Sheila Hill, who has played a vital role in shaping the Laws of Cricket and training umpires for more than 25 years has retired from MCC's Laws sub-committee.
Hill had a priceless impact on the development of the Laws of the game during a lifetime's involvement with cricket, which also included umpiring the first ever World Cup final between England Women and Australia Women in 1973.
Her service to the game has earned Honorary Life Membership of MCC - she was one of the first ten women to be admitted in 1999 - and Honorary Membership of ECB's Association of Cricket Officials.
She was appointed MBE for services to Women's Cricket in 2011.
Perhaps her biggest contribution to the Laws was through the significant role she played as part of the Laws Rewrite Working Party, whose work culminated in the publication, in 2000, of the first new Code of Laws since 1980.
As part of her contribution to the Laws sub-committee she has also worked on MCC's Open Learning Manual, and on each new Edition of the Laws to be produced since 2000.

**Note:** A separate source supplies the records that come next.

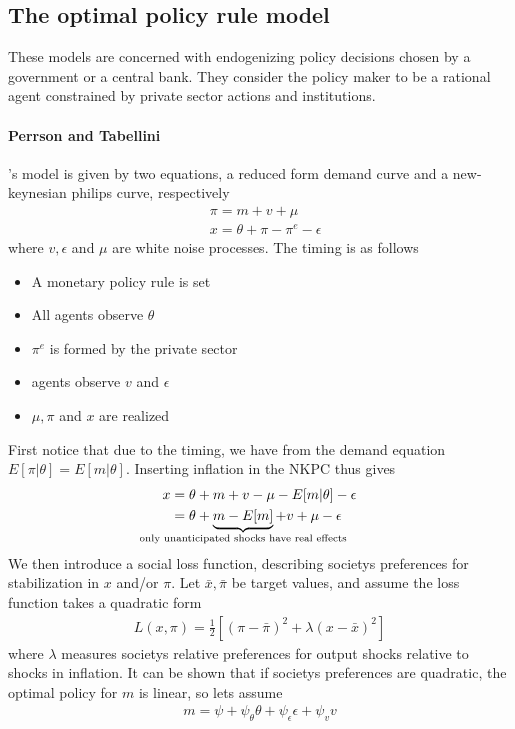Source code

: \documentclass[12pt, a4paper]{article}
\begin{document}
\begin{spacing}{1.213}
\section{The optimal policy rule model}
These models are concerned with endogenizing policy decisions chosen by a government or a central bank. They consider the policy maker to be a rational agent constrained by private sector actions and institutions.

\paragraph{Perrson and Tabellini}'s model is given by two equations, a reduced form demand curve and a new-keynesian philips curve, respectively
\begin{align*}
&\pi = m + v + \mu \\
& x = \theta + \pi - \pi^e - \epsilon
\end{align*}
where $v, \epsilon$ and $\mu$ are white noise processes. The timing is as follows
\begin{itemize}
\item A monetary policy rule is set
\item All agents observe $\theta$
\item $\pi^e$ is formed by the private sector
\item agents observe $v$ and $\epsilon$
\item $\mu, \pi$ and $x$ are realized
\end{itemize}
First notice that due to the timing, we have from the demand equation $E[\pi| \theta] = E[m|\theta]$. Inserting inflation in the NKPC thus gives
\begin{align*}
x &= \theta + m + v -\mu - E[m|\theta] - \epsilon \\
& = \theta + \underbrace{m - E[m]}_{\mathclap{\text{only unanticipated shocks have real effects}}} + v + \mu - \epsilon
\end{align*}
We then introduce a social loss function, describing societys preferences for stabilization in $x$ and/or $\pi$. Let $\bar{x}, \bar{\pi}$ be target values, and assume the loss function takes a quadratic form
\begin{align*}
L(x, \pi) = \frac{1}{2}[(\pi - \bar{\pi})^2 + \lambda (x - \bar{x})^2 ]
\end{align*}
where $\lambda$ measures societys relative preferences for output shocks relative to shocks in inflation. It can be shown that if societys preferences are quadratic, the optimal policy for $m$ is linear, so lets assume
\begin{align*}
m = \psi + \psi_{\theta} \theta + \psi_{\epsilon} \epsilon + \psi_v v
\end{align*}

\end{spacing}
\end{document}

She was joint Editor of Tom Smith's Cricket Umpiring and Scoring between 1992 and 2000, and reprised the role alongside her Laws sub-committee colleagues in 2011.
MCC Laws Manager Fraser Stewart said: "It is impossible to exaggerate the contribution that Sheila has made to MCC and to the Laws of Cricket.
"Her encyclopaedic knowledge of the Laws and how they interrelate, her drafting skills and her ability to explain the Laws are second to none.
"Sheila's tireless work on the re-drafting of the Laws and the production of a range of explanatory materials were hugely appreciated and will be greatly missed by the Club."
MCC has also appointed Mark Williams to the new post of Laws of Cricket Advisor.
Williams, currently Maths teacher at Eton College, played first-class cricket for Cambridge University and is an experienced coach, umpire and scorer. He has umpired County 2nd XI cricket and also acts as a tutor in educating both umpires and scorers.